Segment Start: DATASET RECORDS

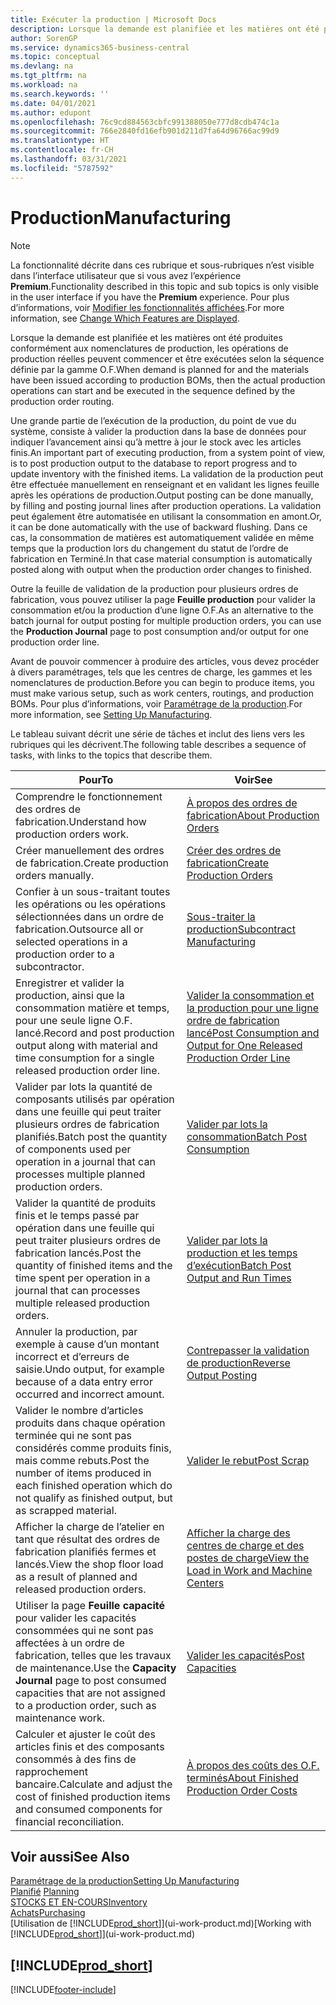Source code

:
 ```yaml
---
title: Exécuter la production | Microsoft Docs
description: Lorsque la demande est planifiée et les matières ont été produites conformément aux nomenclatures de production, les opérations de production réelles peuvent commencer et être exécutées selon la séquence définie par la gamme O.F.
author: SorenGP
ms.service: dynamics365-business-central
ms.topic: conceptual
ms.devlang: na
ms.tgt_pltfrm: na
ms.workload: na
ms.search.keywords: ''
ms.date: 04/01/2021
ms.author: edupont
ms.openlocfilehash: 76c9cd884563cbfc991388050e777d8cdb474c1a
ms.sourcegitcommit: 766e2840fd16efb901d211d7fa64d96766ac99d9
ms.translationtype: HT
ms.contentlocale: fr-CH
ms.lasthandoff: 03/31/2021
ms.locfileid: "5787592"
---
```

# <a name="manufacturing"></a><span data-ttu-id="2cfe6-103">Production</span><span class="sxs-lookup"><span data-stu-id="2cfe6-103">Manufacturing</span></span>
> [!NOTE]
> <span data-ttu-id="2cfe6-104">La fonctionnalité décrite dans ces rubrique et sous-rubriques n’est visible dans l’interface utilisateur que si vous avez l’expérience **Premium**.</span><span class="sxs-lookup"><span data-stu-id="2cfe6-104">Functionality described in this topic and sub topics is only visible in the user interface if you have the **Premium** experience.</span></span> <span data-ttu-id="2cfe6-105">Pour plus d’informations, voir [Modifier les fonctionnalités affichées](ui-experiences.md).</span><span class="sxs-lookup"><span data-stu-id="2cfe6-105">For more information, see [Change Which Features are Displayed](ui-experiences.md).</span></span>

<span data-ttu-id="2cfe6-106">Lorsque la demande est planifiée et les matières ont été produites conformément aux nomenclatures de production, les opérations de production réelles peuvent commencer et être exécutées selon la séquence définie par la gamme O.F.</span><span class="sxs-lookup"><span data-stu-id="2cfe6-106">When demand is planned for and the materials have been issued according to production BOMs, then the actual production operations can start and be executed in the sequence defined by the production order routing.</span></span>  

<span data-ttu-id="2cfe6-107">Une grande partie de l’exécution de la production, du point de vue du système, consiste à valider la production dans la base de données pour indiquer l’avancement ainsi qu’à mettre à jour le stock avec les articles finis.</span><span class="sxs-lookup"><span data-stu-id="2cfe6-107">An important part of executing production, from a system point of view, is to post production output to the database to report progress and to update inventory with the finished items.</span></span> <span data-ttu-id="2cfe6-108">La validation de la production peut être effectuée manuellement en renseignant et en validant les lignes feuille après les opérations de production.</span><span class="sxs-lookup"><span data-stu-id="2cfe6-108">Output posting can be done manually, by filling and posting journal lines after production operations.</span></span> <span data-ttu-id="2cfe6-109">La validation peut également être automatisée en utilisant la consommation en amont.</span><span class="sxs-lookup"><span data-stu-id="2cfe6-109">Or, it can be done automatically with the use of backward flushing.</span></span> <span data-ttu-id="2cfe6-110">Dans ce cas, la consommation de matières est automatiquement validée en même temps que la production lors du changement du statut de l’ordre de fabrication en Terminé.</span><span class="sxs-lookup"><span data-stu-id="2cfe6-110">In that case material consumption is automatically posted along with output when the production order changes to finished.</span></span>  

<span data-ttu-id="2cfe6-111">Outre la feuille de validation de la production pour plusieurs ordres de fabrication, vous pouvez utiliser la page **Feuille production** pour valider la consommation et/ou la production d’une ligne O.F.</span><span class="sxs-lookup"><span data-stu-id="2cfe6-111">As an alternative to the batch journal for output posting for multiple production orders, you can use the **Production Journal** page to post consumption and/or output for one production order line.</span></span>

<span data-ttu-id="2cfe6-112">Avant de pouvoir commencer à produire des articles, vous devez procéder à divers paramétrages, tels que les centres de charge, les gammes et les nomenclatures de production.</span><span class="sxs-lookup"><span data-stu-id="2cfe6-112">Before you can begin to produce items, you must make various setup, such as work centers, routings, and production BOMs.</span></span> <span data-ttu-id="2cfe6-113">Pour plus d’informations, voir [Paramétrage de la production](production-configure-production-processes.md).</span><span class="sxs-lookup"><span data-stu-id="2cfe6-113">For more information, see [Setting Up Manufacturing](production-configure-production-processes.md).</span></span>

<span data-ttu-id="2cfe6-114">Le tableau suivant décrit une série de tâches et inclut des liens vers les rubriques qui les décrivent.</span><span class="sxs-lookup"><span data-stu-id="2cfe6-114">The following table describes a sequence of tasks, with links to the topics that describe them.</span></span>   

|<span data-ttu-id="2cfe6-115">**Pour**</span><span class="sxs-lookup"><span data-stu-id="2cfe6-115">**To**</span></span>|<span data-ttu-id="2cfe6-116">**Voir**</span><span class="sxs-lookup"><span data-stu-id="2cfe6-116">**See**</span></span>|  
|------------|-------------|  
|<span data-ttu-id="2cfe6-117">Comprendre le fonctionnement des ordres de fabrication.</span><span class="sxs-lookup"><span data-stu-id="2cfe6-117">Understand how production orders work.</span></span>|[<span data-ttu-id="2cfe6-118">À propos des ordres de fabrication</span><span class="sxs-lookup"><span data-stu-id="2cfe6-118">About Production Orders</span></span>](production-about-production-orders.md)|
|<span data-ttu-id="2cfe6-119">Créer manuellement des ordres de fabrication.</span><span class="sxs-lookup"><span data-stu-id="2cfe6-119">Create production orders manually.</span></span>|[<span data-ttu-id="2cfe6-120">Créer des ordres de fabrication</span><span class="sxs-lookup"><span data-stu-id="2cfe6-120">Create Production Orders</span></span>](production-how-to-create-production-orders.md)|
|<span data-ttu-id="2cfe6-121">Confier à un sous-traitant toutes les opérations ou les opérations sélectionnées dans un ordre de fabrication.</span><span class="sxs-lookup"><span data-stu-id="2cfe6-121">Outsource all or selected operations in a production order to a subcontractor.</span></span>|[<span data-ttu-id="2cfe6-122">Sous-traiter la production</span><span class="sxs-lookup"><span data-stu-id="2cfe6-122">Subcontract Manufacturing</span></span>](production-how-to-subcontract-manufacturing.md)|
|<span data-ttu-id="2cfe6-123">Enregistrer et valider la production, ainsi que la consommation matière et temps, pour une seule ligne O.F. lancé.</span><span class="sxs-lookup"><span data-stu-id="2cfe6-123">Record and post production output along with material and time consumption for a single released production order line.</span></span>|[<span data-ttu-id="2cfe6-124">Valider la consommation et la production pour une ligne ordre de fabrication lancé</span><span class="sxs-lookup"><span data-stu-id="2cfe6-124">Post Consumption and Output for One Released Production Order Line</span></span>](production-how-to-register-consumption-and-output.md)|  
|<span data-ttu-id="2cfe6-125">Valider par lots la quantité de composants utilisés par opération dans une feuille qui peut traiter plusieurs ordres de fabrication planifiés.</span><span class="sxs-lookup"><span data-stu-id="2cfe6-125">Batch post the quantity of components used per operation in a journal that can processes multiple planned production orders.</span></span>|[<span data-ttu-id="2cfe6-126">Valider par lots la consommation</span><span class="sxs-lookup"><span data-stu-id="2cfe6-126">Batch Post Consumption</span></span>](production-how-to-post-consumption.md)|
|<span data-ttu-id="2cfe6-127">Valider la quantité de produits finis et le temps passé par opération dans une feuille qui peut traiter plusieurs ordres de fabrication lancés.</span><span class="sxs-lookup"><span data-stu-id="2cfe6-127">Post the quantity of finished items and the time spent per operation in a journal that can processes multiple released production orders.</span></span>|[<span data-ttu-id="2cfe6-128">Valider par lots la production et les temps d’exécution</span><span class="sxs-lookup"><span data-stu-id="2cfe6-128">Batch Post Output and Run Times</span></span>](production-how-to-post-output-quantity.md)|
|<span data-ttu-id="2cfe6-129">Annuler la production, par exemple à cause d’un montant incorrect et d’erreurs de saisie.</span><span class="sxs-lookup"><span data-stu-id="2cfe6-129">Undo output, for example because of a data entry error occurred and incorrect amount.</span></span>  |[<span data-ttu-id="2cfe6-130">Contrepasser la validation de production</span><span class="sxs-lookup"><span data-stu-id="2cfe6-130">Reverse Output Posting</span></span>](production-how-to-reverse-output-posting.md)|  
|<span data-ttu-id="2cfe6-131">Valider le nombre d’articles produits dans chaque opération terminée qui ne sont pas considérés comme produits finis, mais comme rebuts.</span><span class="sxs-lookup"><span data-stu-id="2cfe6-131">Post the number of items produced in each finished operation which do not qualify as finished output, but as scrapped material.</span></span>|[<span data-ttu-id="2cfe6-132">Valider le rebut</span><span class="sxs-lookup"><span data-stu-id="2cfe6-132">Post Scrap</span></span>](production-how-to-post-scrap.md)|
|<span data-ttu-id="2cfe6-133">Afficher la charge de l’atelier en tant que résultat des ordres de fabrication planifiés fermes et lancés.</span><span class="sxs-lookup"><span data-stu-id="2cfe6-133">View the shop floor load as a result of planned and released production orders.</span></span>|[<span data-ttu-id="2cfe6-134">Afficher la charge des centres de charge et des postes de charge</span><span class="sxs-lookup"><span data-stu-id="2cfe6-134">View the Load in Work and Machine Centers</span></span>](production-how-to-view-the-load-on-work-centers.md)|      
|<span data-ttu-id="2cfe6-135">Utiliser la page **Feuille capacité** pour valider les capacités consommées qui ne sont pas affectées à un ordre de fabrication, telles que les travaux de maintenance.</span><span class="sxs-lookup"><span data-stu-id="2cfe6-135">Use the **Capacity Journal** page to post consumed capacities that are not assigned to a production order, such as maintenance work.</span></span>|[<span data-ttu-id="2cfe6-136">Valider les capacités</span><span class="sxs-lookup"><span data-stu-id="2cfe6-136">Post Capacities</span></span>](production-how-to-post-capacities.md)|  
|<span data-ttu-id="2cfe6-137">Calculer et ajuster le coût des articles finis et des composants consommés à des fins de rapprochement bancaire.</span><span class="sxs-lookup"><span data-stu-id="2cfe6-137">Calculate and adjust the cost of finished production items and consumed components for financial reconciliation.</span></span>|[<span data-ttu-id="2cfe6-138">À propos des coûts des O.F. terminés</span><span class="sxs-lookup"><span data-stu-id="2cfe6-138">About Finished Production Order Costs</span></span>](finance-about-finished-production-order-costs.md)|  

## <a name="see-also"></a><span data-ttu-id="2cfe6-139">Voir aussi</span><span class="sxs-lookup"><span data-stu-id="2cfe6-139">See Also</span></span>  
[<span data-ttu-id="2cfe6-140">Paramétrage de la production</span><span class="sxs-lookup"><span data-stu-id="2cfe6-140">Setting Up Manufacturing</span></span>](production-configure-production-processes.md)  
<span data-ttu-id="2cfe6-141">[Planifié](production-planning.md)    </span><span class="sxs-lookup"><span data-stu-id="2cfe6-141">[Planning](production-planning.md)    </span></span>  
[<span data-ttu-id="2cfe6-142">STOCKS ET EN-COURS</span><span class="sxs-lookup"><span data-stu-id="2cfe6-142">Inventory</span></span>](inventory-manage-inventory.md)  
[<span data-ttu-id="2cfe6-143">Achats</span><span class="sxs-lookup"><span data-stu-id="2cfe6-143">Purchasing</span></span>](purchasing-manage-purchasing.md)  
<span data-ttu-id="2cfe6-144">[Utilisation de [!INCLUDE[prod_short](includes/prod_short.md)]](ui-work-product.md)</span><span class="sxs-lookup"><span data-stu-id="2cfe6-144">[Working with [!INCLUDE[prod_short](includes/prod_short.md)]](ui-work-product.md)</span></span>

## [!INCLUDE[prod_short](includes/free_trial_md.md)]  


[!INCLUDE[footer-include](includes/footer-banner.md)]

Segment End: DATASET RECORDS

> ASSIGNMENT: In the records, which lines use the word "peuvent"? Report them.

> RESULT:
description: Lorsque la demande est planifiée et les matières ont été produites conformément aux nomenclatures de production, les opérations de production réelles peuvent commencer et être exécutées selon la séquence définie par la gamme O.F.
<span data-ttu-id="2cfe6-106">Lorsque la demande est planifiée et les matières ont été produites conformément aux nomenclatures de production, les opérations de production réelles peuvent commencer et être exécutées selon la séquence définie par la gamme O.F.</span><span class="sxs-lookup"><span data-stu-id="2cfe6-106">When demand is planned for and the materials have been issued according to production BOMs, then the actual production operations can start and be executed in the sequence defined by the production order routing.</span></span>  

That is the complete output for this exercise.